Taking cinema as an example, he argues that the medium’s treatment of the concepts of speed and time transforms the world of sequences and links into one that is configured and constructed according to creativity. The message of the film medium itself is thus a transition from ‘sequential links’ to ‘configuration’.
Thus, based on the idea that the medium itself is the message, McLuhan suggests that rather than focusing on the content of the media, it is better to focus on the ‘form’ of the media’s communication.
In Masterminds, a real-life robbery is told. The main message is not the content, or the story of the film itself. Rather, it is the fact that the film brings this similar crime to society in a comedic form, thus changing the public’s attitude towards crime.
Thus, in ‘Understanding the Media theory’, McLuhan describes the content contained in the media as a piece of fresh meat carried by a thief as a watchdog to distract people’s minds (1967). This means the people tend to stick to the obvious when they get their messages through the media, but in the process they largely miss out on some of the structural changes.
When ways of doing things and norms change because of technology, we realise the impact of the media on society.
New Medium
The new media electronic age is understood to offer salvation because it provides a new, more diverse and multi-sensory environment. We use more senses with ‘multimedia’ than with other single media forms (2000). By using more senses, a more realistic state of nature can be presented. Thus, all technologies seek to expand human capabilities and senses in some way.
The medium influences people’s thinking
The impact of new media on our perceived lives is not to change our thinking, but to change the structure of our world.
The shift from visual to electronic media, however, sees us lose the individual fragmented nature of print culture.

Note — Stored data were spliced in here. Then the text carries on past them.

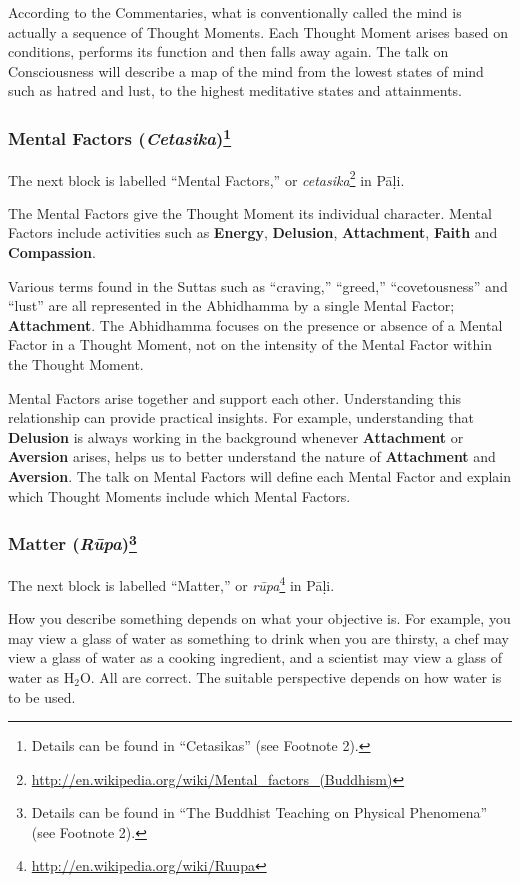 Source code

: According to the Commentaries, what is conventionally called the mind is actually a sequence of Thought Moments. Each Thought Moment arises based on conditions, performs its function and then falls away again. The talk on Consciousness will describe a map of the mind from the lowest states of mind such as hatred and lust, to the highest meditative states and attainments.

\subsubsection*{Mental Factors (\textit{Cetasika})\footnote{Details can be found in “Cetasikas” (see Footnote 2).}}

The next block is labelled “Mental Factors,” or \textit{cetasika}\footnote{\url{http://en.wikipedia.org/wiki/Mental_factors_(Buddhism)}} in Pāḷi.

The Mental Factors give the Thought Moment its individual character. Mental Factors include activities such as \textbf{Energy}, \textbf{Delusion}, \textbf{Attachment}, \textbf{Faith} and \textbf{Compassion}. 

Various terms found in the Suttas such as “craving,” “greed,” “covetousness” and “lust” are all represented in the Abhidhamma by a single Mental Factor; \textbf{Attachment}. The Abhidhamma focuses on the presence or absence of a Mental Factor in a Thought Moment, not on the intensity of the Mental Factor within the Thought Moment.

Mental Factors arise together and support each other. Understanding this relationship can provide practical insights. For example, understanding that \textbf{Delusion} is always working in the background whenever \textbf{Attachment} or \textbf{Aversion} arises, helps us to better understand the nature of \textbf{Attachment} and \textbf{Aversion}. The talk on Mental Factors will define each Mental Factor and explain which Thought Moments include which Mental Factors.

\subsubsection*{Matter (\textit{Rūpa})\footnote{Details can be found in “The Buddhist Teaching on Physical Phenomena” (see Footnote 2).}}

The next block is labelled “Matter,” or \textit{rūpa}\footnote{\url{http://en.wikipedia.org/wiki/Ruupa}} in Pāḷi.

How you describe something depends on what your objective is. For example, you may view a glass of water as something to drink when you are thirsty, a chef may view a glass of water as a cooking ingredient, and a scientist may view a glass of water as H$_{2}$O. All are correct. The suitable perspective depends on how water is to be used.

In Joker 2, a lot of footage is given to TV. All the audience watches is how the medium of television in the film tells the story of the Joker. But it is through this medium that the original Joker 1 story of the confrontation between rich and poor and class antagonisms is adapted into the desperate struggle of the hero’s performative personality. The part of Joker 1 that is a plea for rebellion against society becomes a plea for love.
Thus, the plot of Joker 2 is empty and vapid, and the deviance in the film’s plot is amplified and distorted through the medium. In great contrast to Joker 1 – there is no introspection of society, structured for a reason.
As a result, society enters a new era – one of shared groupthink, however, this is not a good thing because its a system of control and is entrenched in the world.
References
McLuhan, M., 1967. The medium is the massage. A Benthm Bbook.
Bolter, J.D. and Grusin, R., 2000. Remediation: Understanding new media. mit Press.